One example is the identification of new alleles of a disease resistance gene against barley yellow mosaic virus (Hofinger et al., 2011). The eukaryotic translation initiation factor 4E (eIF4E) gene located on chromosome 3H is a source of resistance to the bymoviruses Barley yellow mosaic virus and Barley mild mosaic virus. Nearly all modern barley cultivars have two recessive eIF4E alleles, rym4 and rym5, that confer isolate-specific resistances.

The DNA sequence of eIF4E was analysed in 1,090 barley landraces and noncurrent cultivars originating from 84 countries. A very high nucleotide diversity was found in the coding sequence of eIF4E, and all nucleotide polymorphisms in the coding sequence were amino acid polymorphisms, which is very unusual. A total of 47 different eIF4E haplotypes were identified, and phylogenetic analysis provided evidence of strong positive selection acting on this barley gene.
The eI4FE haplotype diversity was higher in East Asia, whereas SNP genotyping identified a comparatively low degree of genome-wide genetic diversity in 16 of 17 tested accessions (each carrying a different eIF4E haplotype) from this same region. In addition, the calculation of selection statistics using coalescent simulations showed evidence of non-neutral variation for eIF4E in several geographic regions, including East Asia, the region with a long history of the bymovirus-induced yellow mosaic disease.

The results indicate that eIF4E may have played a role in local adaptation to different habitats.
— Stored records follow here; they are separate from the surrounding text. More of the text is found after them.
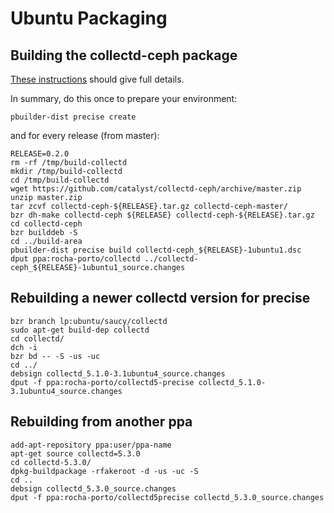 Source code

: # Ubuntu Packaging

## Building the collectd-ceph package

[These instructions](http://packaging.ubuntu.com/html/packaging-new-software.html) should give full details.

In summary, do this once to prepare your environment:
```
pbuilder-dist precise create
```

and for every release (from master):
```
RELEASE=0.2.0
rm -rf /tmp/build-collectd
mkdir /tmp/build-collectd
cd /tmp/build-collectd
wget https://github.com/catalyst/collectd-ceph/archive/master.zip
unzip master.zip
tar zcvf collectd-ceph-${RELEASE}.tar.gz collectd-ceph-master/
bzr dh-make collectd-ceph ${RELEASE} collectd-ceph-${RELEASE}.tar.gz
cd collectd-ceph
bzr builddeb -S
cd ../build-area
pbuilder-dist precise build collectd-ceph_${RELEASE}-1ubuntu1.dsc
dput ppa:rocha-porto/collectd ../collectd-ceph_${RELEASE}-1ubuntu1_source.changes
```

## Rebuilding a newer collectd version for precise

```
bzr branch lp:ubuntu/saucy/collectd
sudo apt-get build-dep collectd
cd collectd/
dch -i
bzr bd -- -S -us -uc
cd ../
debsign collectd_5.1.0-3.1ubuntu4_source.changes
dput -f ppa:rocha-porto/collectd5-precise collectd_5.1.0-3.1ubuntu4_source.changes
```

## Rebuilding from another ppa

```
add-apt-repository ppa:user/ppa-name
apt-get source collectd=5.3.0
cd collectd-5.3.0/
dpkg-buildpackage -rfakeroot -d -us -uc -S
cd ..
debsign collectd_5.3.0_source.changes
dput -f ppa:rocha-porto/collectd5precise collectd_5.3.0_source.changes
```
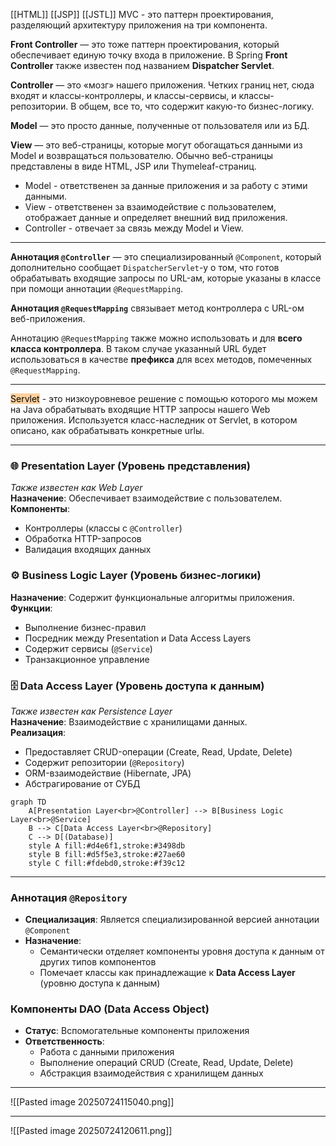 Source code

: [[HTML]]
[[JSP]]
[[JSTL]]
MVC - это паттерн проектирования, разделяющий архитектуру приложения на три компонента.

**Front Controller** — это тоже паттерн проектирования, который обеспечивает единую точку входа в приложение. В Spring **Front Controller** также известен под названием **Dispatcher Servlet**.

**Controller** — это «мозг» нашего приложения. Четких границ нет, сюда входят и классы-контроллеры, и классы-сервисы, и классы-репозитории. В общем, все то, что содержит какую-то бизнес-логику.

**Model** — это просто данные, полученные от пользователя или из БД.

**View** — это веб-страницы, которые могут обогащаться данными из Model и возвращаться пользователю. Обычно веб-страницы представлены в виде HTML, JSP или Thymeleaf-страниц.

- Model - ответственен за данные приложения и за работу с этими данными.
- View - ответственен за взаимодействие с пользователем, отображает данные и определяет внешний вид приложения.
- Controller - отвечает за связь между Model и View.

---

**Аннотация `@Controller`** — это специализированный `@Component`, который дополнительно сообщает `DispatcherServlet`-у о том, что готов обрабатывать входящие запросы по URL-ам, которые указаны в классе при помощи аннотации `@RequestMapping`.

**Аннотация `@RequestMapping`** связывает метод контроллера с URL-ом веб-приложения.

Аннотацию `@RequestMapping` также можно использовать и для **всего класса контроллера**. В таком случае указанный URL будет использоваться в качестве **префикса** для всех методов, помеченных `@RequestMapping`.

---

<mark style="background: #FFB86CA6;">Servlet</mark> - это низкоуровневое решение с помощью которого мы можем на Java обрабатывать входящие HTTP запросы нашего Web приложения. Используется класс-наследник от Servlet, в котором описано, как обрабатывать конкретные urlы.

---
### 🌐 Presentation Layer (Уровень представления)
*Также известен как Web Layer*  
**Назначение**: Обеспечивает взаимодействие с пользователем.  
**Компоненты**:  
- Контроллеры (классы с `@Controller`)  
- Обработка HTTP-запросов  
- Валидация входящих данных  

### ⚙️ Business Logic Layer (Уровень бизнес-логики)
**Назначение**: Содержит функциональные алгоритмы приложения.  
**Функции**:  
- Выполнение бизнес-правил  
- Посредник между Presentation и Data Access Layers  
- Содержит сервисы (`@Service`)  
- Транзакционное управление  

### 🗄️ Data Access Layer (Уровень доступа к данным)
*Также известен как Persistence Layer*  
**Назначение**: Взаимодействие с хранилищами данных.  
**Реализация**:  
- Предоставляет CRUD-операции (Create, Read, Update, Delete)  
- Содержит репозитории (`@Repository`)  
- ORM-взаимодействие (Hibernate, JPA)  
- Абстрагирование от СУБД

```mermaid
graph TD
    A[Presentation Layer<br>@Controller] --> B[Business Logic Layer<br>@Service]
    B --> C[Data Access Layer<br>@Repository]
    C --> D[(Database)]
    style A fill:#d4e6f1,stroke:#3498db
    style B fill:#d5f5e3,stroke:#27ae60
    style C fill:#fdebd0,stroke:#f39c12
```
---
### Аннотация `@Repository`
- **Специализация**: Является специализированной версией аннотации `@Component`
- **Назначение**: 
  - Семантически отделяет компоненты уровня доступа к данным от других типов компонентов
  - Помечает классы как принадлежащие к **Data Access Layer** (уровню доступа к данным)

### Компоненты DAO (Data Access Object)
- **Статус**: Вспомогательные компоненты приложения
- **Ответственность**: 
  - Работа с данными приложения
  - Выполнение операций CRUD (Create, Read, Update, Delete)
  - Абстракция взаимодействия с хранилищем данных


---

![[Pasted image 20250724115040.png]]

---

![[Pasted image 20250724120611.png]] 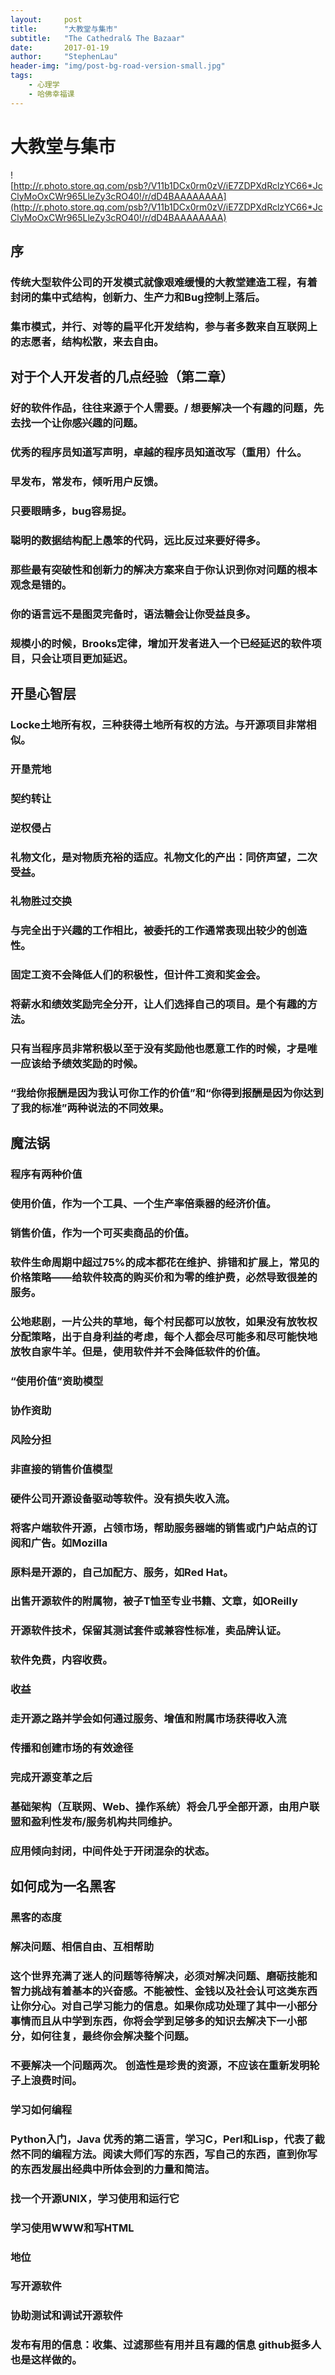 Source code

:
 ```yaml
---
layout:     post
title:      "大教堂与集市"
subtitle:   "The Cathedral& The Bazaar"
date:       2017-01-19
author:     "StephenLau"
header-img: "img/post-bg-road-version-small.jpg"
tags:
    - 心理学
    - 哈佛幸福课
---
```


# 大教堂与集市

![http://r.photo.store.qq.com/psb?/V11b1DCx0rm0zV/iE7ZDPXdRclzYC66*JcClyMoOxCWr965LleZy3cRO40!/r/dD4BAAAAAAAA](http://r.photo.store.qq.com/psb?/V11b1DCx0rm0zV/iE7ZDPXdRclzYC66*JcClyMoOxCWr965LleZy3cRO40!/r/dD4BAAAAAAAA)

## 序

###  传统大型软件公司的开发模式就像艰难缓慢的大教堂建造工程，有着封闭的集中式结构，创新力、生产力和Bug控制上落后。

###  集市模式，并行、对等的扁平化开发结构，参与者多数来自互联网上的志愿者，结构松散，来去自由。

## 对于个人开发者的几点经验（第二章）

###  好的软件作品，往往来源于个人需要。/ 想要解决一个有趣的问题，先去找一个让你感兴趣的问题。

###  优秀的程序员知道写声明，卓越的程序员知道改写（重用）什么。

###  早发布，常发布，倾听用户反馈。

###  只要眼睛多，bug容易捉。

###  聪明的数据结构配上愚笨的代码，远比反过来要好得多。

###  那些最有突破性和创新力的解决方案来自于你认识到你对问题的根本观念是错的。

###  你的语言远不是图灵完备时，语法糖会让你受益良多。

###  规模小的时候，Brooks定律，增加开发者进入一个已经延迟的软件项目，只会让项目更加延迟。

## 开垦心智层

###  Locke土地所有权，三种获得土地所有权的方法。与开源项目非常相似。

###   开垦荒地

###   契约转让

###   逆权侵占

###  礼物文化，是对物质充裕的适应。礼物文化的产出：同侪声望，二次受益。

###  礼物胜过交换

###   与完全出于兴趣的工作相比，被委托的工作通常表现出较少的创造性。

###   固定工资不会降低人们的积极性，但计件工资和奖金会。

###   将薪水和绩效奖励完全分开，让人们选择自己的项目。是个有趣的方法。

###   只有当程序员非常积极以至于没有奖励他也愿意工作的时候，才是唯一应该给予绩效奖励的时候。

###   “我给你报酬是因为我认可你工作的价值”和“你得到报酬是因为你达到了我的标准”两种说法的不同效果。

## 魔法锅

###  程序有两种价值

###   使用价值，作为一个工具、一个生产率倍乘器的经济价值。

###   销售价值，作为一个可买卖商品的价值。

###  软件生命周期中超过75%的成本都花在维护、排错和扩展上，常见的价格策略——给软件较高的购买价和为零的维护费，必然导致很差的服务。

###  公地悲剧，一片公共的草地，每个村民都可以放牧，如果没有放牧权分配策略，出于自身利益的考虑，每个人都会尽可能多和尽可能快地放牧自家牛羊。但是，使用软件并不会降低软件的价值。

###  “使用价值”资助模型

###   协作资助

###   风险分担

###  非直接的销售价值模型

###   硬件公司开源设备驱动等软件。没有损失收入流。

###   将客户端软件开源，占领市场，帮助服务器端的销售或门户站点的订阅和广告。如Mozilla

###   原料是开源的，自己加配方、服务，如Red Hat。

###   出售开源软件的附属物，被子T恤至专业书籍、文章，如OReilly

###   开源软件技术，保留其测试套件或兼容性标准，卖品牌认证。

###   软件免费，内容收费。

###  收益

###   走开源之路并学会如何通过服务、增值和附属市场获得收入流

###   传播和创建市场的有效途径

###  完成开源变革之后

###   基础架构（互联网、Web、操作系统）将会几乎全部开源，由用户联盟和盈利性发布/服务机构共同维护。

###   应用倾向封闭，中间件处于开闭混杂的状态。

## 如何成为一名黑客

###  黑客的态度

###   解决问题、相信自由、互相帮助

###    这个世界充满了迷人的问题等待解决，必须对解决问题、磨砺技能和智力挑战有着基本的兴奋感。不能被性、金钱以及社会认可这类东西让你分心。对自己学习能力的信息。如果你成功处理了其中一小部分事情而且从中学到东西，你将会学到足够多的知识去解决下一小部分，如何往复，最终你会解决整个问题。

###    不要解决一个问题两次。 创造性是珍贵的资源，不应该在重新发明轮子上浪费时间。

###  学习如何编程

###   Python入门，Java 优秀的第二语言，学习C，Perl和Lisp，代表了截然不同的编程方法。阅读大师们写的东西，写自己的东西，直到你写的东西发展出经典中所体会到的力量和简洁。

###   找一个开源UNIX，学习使用和运行它

###   学习使用WWW和写HTML

###  地位

###   写开源软件

###   协助测试和调试开源软件

###   发布有用的信息：收集、过滤那些有用并且有趣的信息 github挺多人也是这样做的。
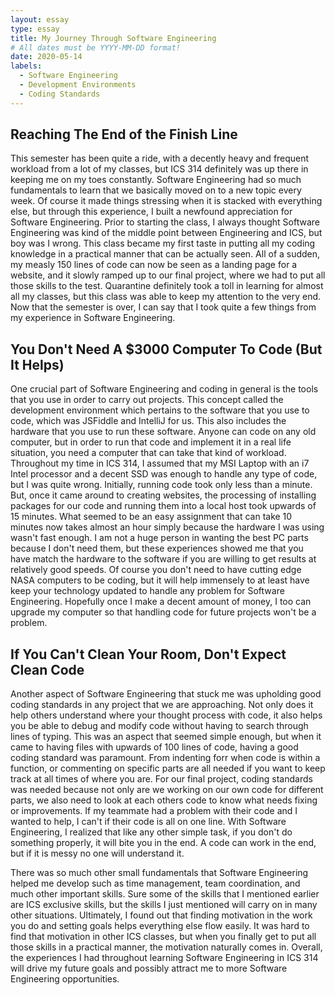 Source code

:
 ```yaml
---
layout: essay
type: essay
title: My Journey Through Software Engineering
# All dates must be YYYY-MM-DD format!
date: 2020-05-14
labels:
  - Software Engineering
  - Development Environments
  - Coding Standards
---
```



## Reaching The End of the Finish Line
This semester has been quite a ride, with a decently heavy and frequent workload from a lot of my classes, but ICS 314 definitely was up there in keeping me on my toes constantly. Software Engineering had so much fundamentals to learn that we basically moved on to a new topic every week. Of course it made things stressing when it is stacked with everything else, but through this experience, I built a newfound appreciation for Software Engineering. Prior to starting the class, I always thought Software Engineering was kind of the middle point between Engineering and ICS, but boy was I wrong. This class became my first taste in putting all my coding knowledge in a practical manner that can be actually seen. All of a sudden, my measly 150 lines of code can now be seen as a landing page for a website, and it slowly ramped up to our final project, where we had to put all those skills to the test. Quarantine definitely took a toll in learning for almost all my classes, but this class was able to keep my attention to the very end. Now that the semester is over, I can say that I took quite a few things from my experience in Software Engineering.

## You Don't Need A $3000 Computer To Code (But It Helps)
One crucial part of Software Engineering and coding in general is the tools that you use in order to carry out projects. This concept called the development environment which pertains to the software that you use to code, which was JSFiddle and IntelliJ for us. This also includes the hardware that you use to run these software. Anyone can code on any old computer, but in order to run that code and implement it in a real life situation, you need a computer that can take that kind of workload. Throughout my time in ICS 314, I assumed that my MSI Laptop with an i7 Intel processor and a decent SSD was enough to handle any type of code, but I was quite wrong. Initially, running code took only less than a minute. But, once it came around to creating websites, the processing of installing packages for our code and running them into a local host took upwards of 15 minutes. What seemed to be an easy assignment that can take 10 minutes now takes almost an hour simply because the hardware I was using wasn't fast enough. I am not a huge person in wanting the best PC parts because I don't need them, but these experiences showed me that you have match the hardware to the software if you are willing to get results at relatively good speeds. Of course you don't need to have cutting edge NASA computers to be coding, but it will help immensely to at least have keep your technology updated to handle any problem for Software Engineering. Hopefully once I make a decent amount of money, I too can upgrade my computer so that handling code for future projects won't be a problem.

## If You Can't Clean Your Room, Don't Expect Clean Code
Another aspect of Software Engineering that stuck me was upholding good coding standards in any project that we are approaching. Not only does it help others understand where your thought process with code, it also helps you be able to debug and modify code without having to search through lines of typing. This was an aspect that seemed simple enough, but when it came to having files with upwards of 100 lines of code, having a good coding standard was paramount. From indenting forr when code is within a function, or commenting on specific parts are all needed if you want to keep track at all times of where you are. For our final project, coding standards was needed because not only are we working on our own code for different parts, we also need to look at each others code to know what needs fixing or improvements. If my teammate had a problem with their code and I wanted to help, I can't if their code is all on one line. With Software Engineering, I realized that like any other simple task, if you don't do something properly, it will bite you in the end. A code can work in the end, but if it is messy no one will understand it.

There was so much other small fundamentals that Software Engineering helped me develop such as time management, team coordination, and much other important skills. Sure some of the skills that I mentioned earlier are ICS exclusive skills, but the skills I just mentioned will carry on in many other situations. Ultimately, I found out that finding motivation in the work you do and setting goals helps everything else flow easily. It was hard to find that motivation in other ICS classes, but when you finally get to put all those skills in a practical manner, the motivation naturally comes in. Overall, the experiences I had throughout learning Software Engineering in ICS 314 will drive my future goals and possibly attract me to more Software Engineering opportunities. 


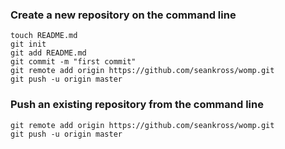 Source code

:### Create a new repository on the command line
```
touch README.md
git init
git add README.md
git commit -m "first commit"
git remote add origin https://github.com/seankross/womp.git
git push -u origin master
```

### Push an existing repository from the command line
```
git remote add origin https://github.com/seankross/womp.git
git push -u origin master
```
However, no functional studies of the new resistance alleles were conducted, and for this reason, it was not clear whether the new alleles are really of functional importance or effect.
Key concepts
Summary
- Allele mining is the identification and utilization of useful genetic variation in plant genetic resources.
- The targeted identification of alleles contributes to adapt crops to climate change, allows new regions of cultivation and new uses such as biomass production
- Allele mining is based on the concept that genetic diversity is highest in the center of domestication
- Mining of plant genetic resources includes different types of information: Genotypic and phenotpic data, passport information and climatic data from the site of origin.
- Different methods for the identification of useful genetic variation exist: Core collections, Environmental association mapping to identify novel genes, allele mining of known genes, tests of selection
- The focused identification of germplasm strategy (FIGS) is a multivariate approach for the identification of novel plant genetic resources, that combines data on genetic variation, phenotypic variation and environmental variation.
Further reading
Here are a few further studies on allele mining in plants:
sharwood_mining_2022 - Mining for alleles in photosynthetic traits of plants
Haupt and Schmid (2020) - Example of the combination of FIGS and the generation of core collection
rebetzke_review_2019 - A review on the role of phenotyping in allele mining
wambugu_role_2018 - A review on the role of genomics in allele mining
Study questions
- What are the different approaches for the identification of alleles for the purpose of allele mining?
- Can you identify bottlenecks and limitations in the different approaches for allele mining?
- Why is the resolution and the prediction ability of FIGS limited, and how could it be improved?
- Which traits are more suiof allele mining methods like FIGS or population genetics approaches?
- Why are genetic resources originating from outside the center of domestication of a crop of interest for allele mining?
- Can you think of a further improvement of allele mining approaches with genomics approaches (e.g., genome sequencing or the analysis of gene expression) or functional approaches such as genome editing?
- The eIF4E gene is a highly conserved (i.e., slowly evolving) gene but harbors a large number of amino acid polymorphisms in barley landraces. Can you come up with some explanations for the large number of amino acid polymorphisms? How would you test whether a large number of polymorphisms is unusual or not as evidence that the polymorphisms reflect different resistance alleles agains the barley yellow mosaic virus?